The fact that gas is locally sourced solves these issues. The entire gas value chain – from upstream production to transportation and final delivery to last-mile users – is domestic. Save for the few militancy attacks, for many years, there were no gas supply interruptions. Natural gas, therefore, comes to the rescue, making it easier for companies to effectively manage production schedules with minimal interruptions and ultimately run very efficient and predictable operations.

A Cleaner Alternative

The combustion of liquid fuels typically produces 2-3 times more carbon dioxide, thus polluting the atmosphere and accelerating global warming. In addition, liquid fuels also produce other harmful substances such as soot, SOx and NOx and sometimes deadly carbon-monoxide due to incomplete combustion. All these affect the health and productivity of staff of manufacturing organizations as well as present them in a bad light as contributors to environmental pollution. Consequently, organizations with such record may find it difficult to attract financing from global financiers and staff attrition and absenteeism may also be high leading to unstable operations.

The introduction of natural gas as the “saviour” solves most of these issues because it is environmentally friendly, odourless, colourless and produces only water vapour and small amounts of carbon dioxide during combustion.
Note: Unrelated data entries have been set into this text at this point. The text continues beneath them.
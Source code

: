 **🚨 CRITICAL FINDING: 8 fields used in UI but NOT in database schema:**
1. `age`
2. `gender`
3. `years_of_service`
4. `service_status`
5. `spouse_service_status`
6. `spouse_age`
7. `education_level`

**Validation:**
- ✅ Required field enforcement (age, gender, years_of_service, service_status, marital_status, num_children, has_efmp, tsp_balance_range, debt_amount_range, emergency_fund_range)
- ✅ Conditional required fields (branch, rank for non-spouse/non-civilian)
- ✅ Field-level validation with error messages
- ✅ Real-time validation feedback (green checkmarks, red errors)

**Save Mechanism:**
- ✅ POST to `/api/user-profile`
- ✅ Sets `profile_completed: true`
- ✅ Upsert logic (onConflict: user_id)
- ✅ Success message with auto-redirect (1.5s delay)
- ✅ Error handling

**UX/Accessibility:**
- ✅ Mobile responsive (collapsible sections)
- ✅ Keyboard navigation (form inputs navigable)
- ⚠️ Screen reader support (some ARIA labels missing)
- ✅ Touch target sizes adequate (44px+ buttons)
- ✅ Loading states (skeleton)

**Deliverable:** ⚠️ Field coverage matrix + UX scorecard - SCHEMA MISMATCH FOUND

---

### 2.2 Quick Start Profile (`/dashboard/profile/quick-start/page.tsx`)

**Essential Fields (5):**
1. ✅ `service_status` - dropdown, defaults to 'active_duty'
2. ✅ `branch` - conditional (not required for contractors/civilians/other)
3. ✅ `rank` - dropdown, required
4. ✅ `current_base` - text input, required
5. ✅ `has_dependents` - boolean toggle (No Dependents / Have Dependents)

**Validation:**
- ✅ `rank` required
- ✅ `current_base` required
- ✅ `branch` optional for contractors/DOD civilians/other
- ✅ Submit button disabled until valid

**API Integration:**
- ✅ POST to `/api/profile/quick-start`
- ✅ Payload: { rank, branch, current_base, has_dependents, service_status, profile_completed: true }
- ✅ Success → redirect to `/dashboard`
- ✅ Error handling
Natural gas equipment also tends to require much less maintenance and last longer thereby reducing overall total cost of ownership.

Enabler for Increased Profit

The combined effect of pilferage, higher cost of maintenance of liquid fuels equipment, and unreliability is a higher than normal operating expense for the manufacturing industry. However, with natural gas which is generally about 30 to 40 per cent cheaper than diesel and also a panacea to the above short-comings of liquid fuels, the industry has immediately seen an enhanced bottom line from the switch to natural gas.

Also, while the initial capex requirements for gas equipment may be higher, they generally have lower maintenance costs and therefore lower total cost of ownership compared to liquid fuels. Such low costs also stem from the fact that there are no spills, effluents or soot with gas equipment and by implication no costly requirements for cleanup, lower staff medical bills given that employees are not exposed to inhaling dangerous gases and so on.

Against this backdrop, analysts say the government must focus its efforts at creating an enabling environment for the development of the gas industry.

Natural gas provides a strong base for industrial development and thus developing the sector will position the country for unprecedented growth while creating an alternative source of public revenues.

A key enabling factor for the development of the sector is “pricing” and the current pricing template impedes development. For example, the end user gas price of US$3.85/Mscf directive by the minister, Federal Ministry of Petroleum Resources for textile manufacturers based on a distribution tariff of $US1.15 and marketing margin of $US0.50 fails to cover the scope and cost of last-mile distribution companies and does not take into account the capital that has been invested to develop the distribution network according to industry experts.

They argue that the extension of a special pricing arrangement to any arm of the industry should be preceded by extensive consultation, in-depth research and a holistic assessment of the consequences of such arrangements for the manufacturing industry to ensure that no element of the value chain is broken in the process.

The National Gas Policy 2017 also recognises the importance of relevant stakeholders being carried along in regulatory decision making.  For example, the regulated tariff for monopoly infrastructure is to be based on a tariff methodology and model developed by the petroleum regulatory authority with input from industry

Therefore, analysts say significant efforts must be directed at promoting a framework that attracts quality private capital. The framework must be such that balances the need to guarantee investors a reasonable return on investment alongside the need to deepen domestic gas utilization.